まず訪れたのは、長岡の山本五十六記念館である。今では東京から新幹線で2時間程で行ける。小さな記念館だったが、彼の遺品がいくつか展示してあった。何より子供の時から字が綺麗なのに驚いた。記念館の近くには生家が再建されていた。入ると、小さな木造の2階で勉強した様子が少し伝わって来た。海軍兵学校は2番で入ったというので秀才だった。その後もハーバード大留学やロンドン軍縮交渉に携わるなど順調に昇進し、太平洋戦争の時に海軍の司令長官になった。しかしもしあの時、司令長官が他の人だったらどうなっていたのだろう?真珠湾攻撃が無かったら、アメリカの参戦もなかったかも?本当に真珠湾攻撃と早期講和の筋書きは正しい判断だったのだろうか?特に彼は当時は欧米を知る数少ない国際派だけに、その自負心が大き過ぎた事は無かっただろうか?恐れ多くも、色々な事が頭を過った。

最後に多磨霊園のお墓を訪れた。多くの有名人が眠る墓地にあって、隣の東郷平八郎とその墓の大きさは別格だった。それにしても、開戦から1年半も経たないで戦死されたのは早過ぎた。運命の巡り合わせに思いを馳せ、暫し手を合わせた。今では昔の人になった寂しさに、聞こえてくるのは雨の音だった。

Friday 21 June 2019

アディダスの三本線

先日、テニスの公式戦に参加した時だった。係りの人から、「そのシャツは駄目です!着替えて下さい」と言われた。「何でですか?」と聞くと、「アディダスの三本線は駄目なので・・・」と訳の分からない事を言われた。その場は取り敢えず言われた通りにし、試合が終わってから確かめに行くと、服に着けるロゴは13㎠が2つまでと決まっているが、アディダスの三本線は商標登録されているので、ロゴ扱いになるという。

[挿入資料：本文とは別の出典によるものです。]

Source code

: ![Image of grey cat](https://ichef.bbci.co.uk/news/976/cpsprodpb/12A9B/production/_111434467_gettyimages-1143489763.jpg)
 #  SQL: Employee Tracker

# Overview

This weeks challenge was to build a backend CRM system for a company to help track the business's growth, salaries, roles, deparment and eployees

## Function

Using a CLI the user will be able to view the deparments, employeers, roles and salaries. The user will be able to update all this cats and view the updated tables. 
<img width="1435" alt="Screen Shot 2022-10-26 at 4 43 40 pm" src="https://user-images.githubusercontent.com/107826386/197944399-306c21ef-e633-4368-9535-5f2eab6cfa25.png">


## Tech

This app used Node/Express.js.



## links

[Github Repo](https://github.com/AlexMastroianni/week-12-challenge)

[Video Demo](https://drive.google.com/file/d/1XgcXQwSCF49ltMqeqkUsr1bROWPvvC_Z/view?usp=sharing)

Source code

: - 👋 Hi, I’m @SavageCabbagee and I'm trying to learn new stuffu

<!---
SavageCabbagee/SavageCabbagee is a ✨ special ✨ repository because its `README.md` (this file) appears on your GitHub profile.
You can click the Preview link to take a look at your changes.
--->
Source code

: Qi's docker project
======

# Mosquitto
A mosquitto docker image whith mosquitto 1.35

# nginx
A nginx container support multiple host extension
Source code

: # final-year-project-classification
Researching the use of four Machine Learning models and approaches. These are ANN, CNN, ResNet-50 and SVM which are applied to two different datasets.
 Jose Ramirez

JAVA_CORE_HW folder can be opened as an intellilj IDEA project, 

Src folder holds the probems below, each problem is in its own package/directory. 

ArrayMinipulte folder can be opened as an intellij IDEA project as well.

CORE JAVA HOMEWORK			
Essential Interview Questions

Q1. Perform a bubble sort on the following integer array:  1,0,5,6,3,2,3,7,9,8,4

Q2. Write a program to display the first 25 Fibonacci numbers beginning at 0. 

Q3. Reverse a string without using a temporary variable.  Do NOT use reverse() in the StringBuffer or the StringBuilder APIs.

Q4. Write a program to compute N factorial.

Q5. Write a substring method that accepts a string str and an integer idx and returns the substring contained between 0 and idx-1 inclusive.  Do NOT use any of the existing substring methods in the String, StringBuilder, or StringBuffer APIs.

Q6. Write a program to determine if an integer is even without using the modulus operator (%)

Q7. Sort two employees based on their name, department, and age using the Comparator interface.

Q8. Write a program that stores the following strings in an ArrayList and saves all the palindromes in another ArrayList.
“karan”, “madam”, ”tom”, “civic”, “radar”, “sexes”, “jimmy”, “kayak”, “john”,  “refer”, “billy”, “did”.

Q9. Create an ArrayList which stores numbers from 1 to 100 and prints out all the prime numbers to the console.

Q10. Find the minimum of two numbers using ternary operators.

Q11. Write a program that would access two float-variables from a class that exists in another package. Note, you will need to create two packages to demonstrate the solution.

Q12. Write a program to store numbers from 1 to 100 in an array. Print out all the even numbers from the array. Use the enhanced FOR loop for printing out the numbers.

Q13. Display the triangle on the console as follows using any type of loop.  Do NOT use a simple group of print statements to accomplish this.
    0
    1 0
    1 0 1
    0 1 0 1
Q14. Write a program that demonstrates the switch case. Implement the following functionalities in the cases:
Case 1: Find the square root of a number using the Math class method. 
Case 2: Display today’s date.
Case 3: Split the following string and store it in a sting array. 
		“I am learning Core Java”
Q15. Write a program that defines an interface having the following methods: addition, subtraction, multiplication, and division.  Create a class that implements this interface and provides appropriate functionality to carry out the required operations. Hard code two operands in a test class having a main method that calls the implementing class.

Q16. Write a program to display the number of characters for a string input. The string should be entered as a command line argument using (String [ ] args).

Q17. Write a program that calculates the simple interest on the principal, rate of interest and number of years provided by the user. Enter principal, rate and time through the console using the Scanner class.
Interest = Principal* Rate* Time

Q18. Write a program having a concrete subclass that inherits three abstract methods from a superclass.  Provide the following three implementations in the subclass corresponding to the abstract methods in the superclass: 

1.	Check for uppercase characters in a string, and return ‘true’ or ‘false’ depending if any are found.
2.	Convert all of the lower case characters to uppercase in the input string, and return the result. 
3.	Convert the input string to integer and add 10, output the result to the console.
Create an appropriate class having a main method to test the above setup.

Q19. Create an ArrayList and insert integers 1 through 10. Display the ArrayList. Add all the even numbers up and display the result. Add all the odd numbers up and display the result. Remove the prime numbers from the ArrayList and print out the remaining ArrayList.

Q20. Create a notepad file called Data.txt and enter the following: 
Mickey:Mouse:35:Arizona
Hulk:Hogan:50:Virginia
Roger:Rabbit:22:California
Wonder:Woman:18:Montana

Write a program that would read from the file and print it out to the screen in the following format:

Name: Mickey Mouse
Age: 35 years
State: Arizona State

本当かな?と思って調べてみたら、アディダスの三本線は2014年に商標登録されたが、2016年にはEUの知的財産庁がその登録を取り消しているではないか!その後、決定を不服としたアディダスが提訴していたが、それも今週の19日に下級審が登録を無効する決定を下した。と言う事は、着ても問題ないじゃない?という事になる。日本テニス協会に照会しても、まだ返事がない。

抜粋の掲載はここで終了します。